■ **Assignment**
Return the run of lines below that opens with the line containing "### boolean addPOI(poi)" and closes with the line containing "over radiusMI) (optional)", keeping each one exact.
┌────────
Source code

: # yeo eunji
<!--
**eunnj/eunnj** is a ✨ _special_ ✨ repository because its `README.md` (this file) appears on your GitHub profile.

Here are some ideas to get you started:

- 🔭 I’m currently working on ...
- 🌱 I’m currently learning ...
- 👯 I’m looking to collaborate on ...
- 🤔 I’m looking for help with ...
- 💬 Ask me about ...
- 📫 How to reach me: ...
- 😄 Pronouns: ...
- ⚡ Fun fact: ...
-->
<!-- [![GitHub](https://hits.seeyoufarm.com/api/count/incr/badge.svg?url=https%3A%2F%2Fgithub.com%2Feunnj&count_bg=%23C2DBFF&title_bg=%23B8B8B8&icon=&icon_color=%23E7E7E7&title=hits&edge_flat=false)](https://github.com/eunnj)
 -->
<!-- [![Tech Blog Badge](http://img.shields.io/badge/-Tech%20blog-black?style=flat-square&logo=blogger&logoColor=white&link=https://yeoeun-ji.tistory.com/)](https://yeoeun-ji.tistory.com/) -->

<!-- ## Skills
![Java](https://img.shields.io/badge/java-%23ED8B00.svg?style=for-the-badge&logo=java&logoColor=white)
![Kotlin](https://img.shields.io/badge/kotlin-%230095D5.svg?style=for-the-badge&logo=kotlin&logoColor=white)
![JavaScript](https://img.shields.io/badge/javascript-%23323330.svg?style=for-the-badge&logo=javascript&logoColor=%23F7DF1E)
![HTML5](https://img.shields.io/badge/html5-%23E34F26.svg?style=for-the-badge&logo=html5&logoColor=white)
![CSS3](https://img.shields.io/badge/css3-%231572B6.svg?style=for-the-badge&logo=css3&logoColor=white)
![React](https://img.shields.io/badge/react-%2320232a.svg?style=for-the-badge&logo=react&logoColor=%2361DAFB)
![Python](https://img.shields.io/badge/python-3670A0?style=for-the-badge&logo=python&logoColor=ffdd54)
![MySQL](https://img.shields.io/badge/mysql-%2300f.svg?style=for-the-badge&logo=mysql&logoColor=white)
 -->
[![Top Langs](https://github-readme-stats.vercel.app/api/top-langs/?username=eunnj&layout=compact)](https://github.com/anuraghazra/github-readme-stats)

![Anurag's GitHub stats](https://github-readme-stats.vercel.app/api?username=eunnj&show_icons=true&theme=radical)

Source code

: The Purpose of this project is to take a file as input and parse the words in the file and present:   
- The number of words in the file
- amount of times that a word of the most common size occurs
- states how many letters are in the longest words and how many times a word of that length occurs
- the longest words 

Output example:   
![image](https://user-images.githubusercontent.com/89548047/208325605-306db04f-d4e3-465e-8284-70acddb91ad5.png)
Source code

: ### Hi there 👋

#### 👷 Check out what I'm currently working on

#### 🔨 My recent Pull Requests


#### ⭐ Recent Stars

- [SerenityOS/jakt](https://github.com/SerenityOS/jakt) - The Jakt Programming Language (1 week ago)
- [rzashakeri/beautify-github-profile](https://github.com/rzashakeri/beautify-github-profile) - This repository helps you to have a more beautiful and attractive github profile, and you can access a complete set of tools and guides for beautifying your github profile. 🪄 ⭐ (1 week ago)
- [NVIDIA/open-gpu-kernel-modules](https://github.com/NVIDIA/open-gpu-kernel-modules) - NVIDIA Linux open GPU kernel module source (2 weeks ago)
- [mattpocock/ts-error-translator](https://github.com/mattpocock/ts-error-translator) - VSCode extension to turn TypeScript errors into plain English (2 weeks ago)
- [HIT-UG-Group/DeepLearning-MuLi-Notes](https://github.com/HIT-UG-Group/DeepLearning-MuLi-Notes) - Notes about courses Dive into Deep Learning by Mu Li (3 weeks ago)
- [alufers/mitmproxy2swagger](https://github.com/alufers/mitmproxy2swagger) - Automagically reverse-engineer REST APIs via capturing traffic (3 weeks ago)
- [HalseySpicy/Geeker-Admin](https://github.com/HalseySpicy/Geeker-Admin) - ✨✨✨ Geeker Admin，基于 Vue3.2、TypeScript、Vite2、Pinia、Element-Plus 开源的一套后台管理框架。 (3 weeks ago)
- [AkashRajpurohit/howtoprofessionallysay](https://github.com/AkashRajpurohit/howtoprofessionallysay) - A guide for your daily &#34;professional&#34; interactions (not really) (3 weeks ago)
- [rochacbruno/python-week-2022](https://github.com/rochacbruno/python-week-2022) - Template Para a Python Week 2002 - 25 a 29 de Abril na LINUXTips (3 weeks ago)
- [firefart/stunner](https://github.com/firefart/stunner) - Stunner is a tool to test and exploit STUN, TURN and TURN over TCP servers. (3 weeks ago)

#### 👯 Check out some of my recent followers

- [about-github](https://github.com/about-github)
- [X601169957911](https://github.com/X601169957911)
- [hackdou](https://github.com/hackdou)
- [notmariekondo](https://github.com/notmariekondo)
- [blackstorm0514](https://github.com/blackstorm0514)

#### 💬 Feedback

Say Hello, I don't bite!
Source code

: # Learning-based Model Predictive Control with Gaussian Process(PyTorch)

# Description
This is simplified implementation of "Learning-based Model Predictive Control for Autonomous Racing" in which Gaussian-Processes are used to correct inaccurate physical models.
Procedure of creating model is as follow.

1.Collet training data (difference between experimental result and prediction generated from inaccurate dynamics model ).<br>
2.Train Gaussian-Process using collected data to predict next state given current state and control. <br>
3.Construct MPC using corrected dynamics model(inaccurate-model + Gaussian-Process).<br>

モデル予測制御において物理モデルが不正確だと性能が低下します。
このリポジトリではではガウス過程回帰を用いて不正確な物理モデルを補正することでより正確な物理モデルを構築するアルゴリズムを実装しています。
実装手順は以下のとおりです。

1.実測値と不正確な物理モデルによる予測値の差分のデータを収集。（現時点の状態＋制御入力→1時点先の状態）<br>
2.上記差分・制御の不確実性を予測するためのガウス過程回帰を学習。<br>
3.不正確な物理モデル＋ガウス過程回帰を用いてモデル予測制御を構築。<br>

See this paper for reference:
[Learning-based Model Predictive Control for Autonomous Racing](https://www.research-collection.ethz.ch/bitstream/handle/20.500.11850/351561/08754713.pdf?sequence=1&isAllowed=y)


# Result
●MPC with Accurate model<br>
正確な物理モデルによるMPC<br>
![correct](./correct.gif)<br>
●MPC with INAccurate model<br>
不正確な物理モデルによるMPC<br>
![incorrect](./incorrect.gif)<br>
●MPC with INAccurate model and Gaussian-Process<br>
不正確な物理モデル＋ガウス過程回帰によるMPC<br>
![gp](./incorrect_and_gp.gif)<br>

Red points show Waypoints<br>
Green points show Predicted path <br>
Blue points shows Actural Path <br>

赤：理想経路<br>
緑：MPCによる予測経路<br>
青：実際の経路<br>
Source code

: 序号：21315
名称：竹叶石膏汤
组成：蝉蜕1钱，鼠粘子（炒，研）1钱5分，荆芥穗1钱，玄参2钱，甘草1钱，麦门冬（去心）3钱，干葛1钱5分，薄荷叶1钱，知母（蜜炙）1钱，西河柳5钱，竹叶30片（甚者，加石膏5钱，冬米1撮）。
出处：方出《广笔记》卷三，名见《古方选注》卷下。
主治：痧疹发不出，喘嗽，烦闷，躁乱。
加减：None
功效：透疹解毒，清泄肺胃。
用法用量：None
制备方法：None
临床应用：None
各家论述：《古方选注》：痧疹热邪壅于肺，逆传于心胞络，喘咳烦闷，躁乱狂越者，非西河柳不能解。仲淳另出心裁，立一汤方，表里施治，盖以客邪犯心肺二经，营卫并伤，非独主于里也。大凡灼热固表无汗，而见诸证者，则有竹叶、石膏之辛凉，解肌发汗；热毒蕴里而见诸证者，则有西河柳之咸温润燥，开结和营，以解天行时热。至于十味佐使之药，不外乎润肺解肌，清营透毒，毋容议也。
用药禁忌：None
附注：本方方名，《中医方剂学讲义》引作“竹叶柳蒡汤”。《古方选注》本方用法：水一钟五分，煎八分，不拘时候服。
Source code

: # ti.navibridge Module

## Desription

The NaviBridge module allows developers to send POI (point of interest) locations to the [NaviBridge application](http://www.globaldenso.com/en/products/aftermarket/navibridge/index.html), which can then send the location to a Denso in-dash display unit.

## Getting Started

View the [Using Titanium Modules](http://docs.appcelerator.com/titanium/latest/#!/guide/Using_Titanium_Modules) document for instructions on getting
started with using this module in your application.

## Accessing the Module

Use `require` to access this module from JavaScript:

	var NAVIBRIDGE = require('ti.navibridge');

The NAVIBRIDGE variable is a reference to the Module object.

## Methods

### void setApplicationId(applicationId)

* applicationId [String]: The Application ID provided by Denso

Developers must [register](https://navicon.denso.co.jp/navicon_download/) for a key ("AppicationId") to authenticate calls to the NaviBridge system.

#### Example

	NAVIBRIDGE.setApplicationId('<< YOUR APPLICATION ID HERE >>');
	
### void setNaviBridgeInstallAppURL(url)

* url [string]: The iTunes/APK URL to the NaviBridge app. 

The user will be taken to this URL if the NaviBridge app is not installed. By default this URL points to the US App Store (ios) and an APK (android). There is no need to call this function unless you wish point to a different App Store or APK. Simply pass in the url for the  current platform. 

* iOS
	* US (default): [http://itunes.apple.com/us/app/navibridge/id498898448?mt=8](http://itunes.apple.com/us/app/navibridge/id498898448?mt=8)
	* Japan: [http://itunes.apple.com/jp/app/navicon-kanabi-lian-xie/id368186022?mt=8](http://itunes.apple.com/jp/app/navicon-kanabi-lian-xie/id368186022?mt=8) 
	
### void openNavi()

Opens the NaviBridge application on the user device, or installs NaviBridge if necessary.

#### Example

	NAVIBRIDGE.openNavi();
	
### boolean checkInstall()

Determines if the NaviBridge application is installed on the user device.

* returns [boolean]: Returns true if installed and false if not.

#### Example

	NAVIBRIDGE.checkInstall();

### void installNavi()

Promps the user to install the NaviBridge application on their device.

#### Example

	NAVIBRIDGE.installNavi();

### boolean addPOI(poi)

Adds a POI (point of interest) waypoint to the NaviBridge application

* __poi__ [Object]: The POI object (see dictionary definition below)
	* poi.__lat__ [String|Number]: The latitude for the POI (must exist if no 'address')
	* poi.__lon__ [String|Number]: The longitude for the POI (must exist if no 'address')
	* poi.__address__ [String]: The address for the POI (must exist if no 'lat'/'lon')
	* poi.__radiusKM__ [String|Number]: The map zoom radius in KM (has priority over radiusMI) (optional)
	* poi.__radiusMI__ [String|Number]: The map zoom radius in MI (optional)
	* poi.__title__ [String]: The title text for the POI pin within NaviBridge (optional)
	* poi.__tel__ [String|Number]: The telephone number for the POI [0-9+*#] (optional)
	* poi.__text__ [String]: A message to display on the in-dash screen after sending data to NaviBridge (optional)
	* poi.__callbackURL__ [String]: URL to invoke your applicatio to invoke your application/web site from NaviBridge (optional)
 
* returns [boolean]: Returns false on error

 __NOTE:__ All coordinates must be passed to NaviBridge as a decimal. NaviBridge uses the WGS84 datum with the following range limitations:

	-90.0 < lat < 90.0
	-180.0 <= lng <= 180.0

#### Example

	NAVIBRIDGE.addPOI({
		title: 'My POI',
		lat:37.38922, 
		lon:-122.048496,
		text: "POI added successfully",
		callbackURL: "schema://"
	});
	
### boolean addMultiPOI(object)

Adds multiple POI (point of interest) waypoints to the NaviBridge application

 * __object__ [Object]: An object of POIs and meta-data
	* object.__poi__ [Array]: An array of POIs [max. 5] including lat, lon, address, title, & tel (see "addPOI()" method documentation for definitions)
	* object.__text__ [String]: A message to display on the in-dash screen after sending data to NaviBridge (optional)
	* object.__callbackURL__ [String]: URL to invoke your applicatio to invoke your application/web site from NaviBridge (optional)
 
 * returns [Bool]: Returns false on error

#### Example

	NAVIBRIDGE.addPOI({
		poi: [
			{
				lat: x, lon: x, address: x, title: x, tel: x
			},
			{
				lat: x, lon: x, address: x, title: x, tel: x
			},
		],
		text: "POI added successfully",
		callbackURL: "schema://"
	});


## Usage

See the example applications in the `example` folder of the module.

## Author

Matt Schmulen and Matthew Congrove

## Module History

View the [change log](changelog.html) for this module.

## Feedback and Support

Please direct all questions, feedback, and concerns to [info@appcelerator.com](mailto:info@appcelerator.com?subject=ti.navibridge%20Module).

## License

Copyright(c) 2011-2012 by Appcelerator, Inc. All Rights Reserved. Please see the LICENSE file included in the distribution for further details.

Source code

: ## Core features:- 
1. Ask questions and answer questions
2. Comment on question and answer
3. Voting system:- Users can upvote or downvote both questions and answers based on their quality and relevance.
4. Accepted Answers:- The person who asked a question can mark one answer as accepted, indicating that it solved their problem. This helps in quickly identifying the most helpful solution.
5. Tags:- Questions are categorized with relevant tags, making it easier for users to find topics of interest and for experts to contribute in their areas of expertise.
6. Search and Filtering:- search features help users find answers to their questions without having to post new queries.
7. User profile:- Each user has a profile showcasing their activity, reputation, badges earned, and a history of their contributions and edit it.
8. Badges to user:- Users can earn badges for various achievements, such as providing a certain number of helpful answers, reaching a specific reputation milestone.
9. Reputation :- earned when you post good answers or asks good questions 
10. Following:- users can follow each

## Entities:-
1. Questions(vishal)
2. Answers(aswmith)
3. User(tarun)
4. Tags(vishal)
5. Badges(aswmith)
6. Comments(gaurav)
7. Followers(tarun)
└────────
■ **Answer section**
### boolean addPOI(poi)

Adds a POI (point of interest) waypoint to the NaviBridge application

* __poi__ [Object]: The POI object (see dictionary definition below)
	* poi.__lat__ [String|Number]: The latitude for the POI (must exist if no 'address')
	* poi.__lon__ [String|Number]: The longitude for the POI (must exist if no 'address')
	* poi.__address__ [String]: The address for the POI (must exist if no 'lat'/'lon')
	* poi.__radiusKM__ [String|Number]: The map zoom radius in KM (has priority over radiusMI) (optional)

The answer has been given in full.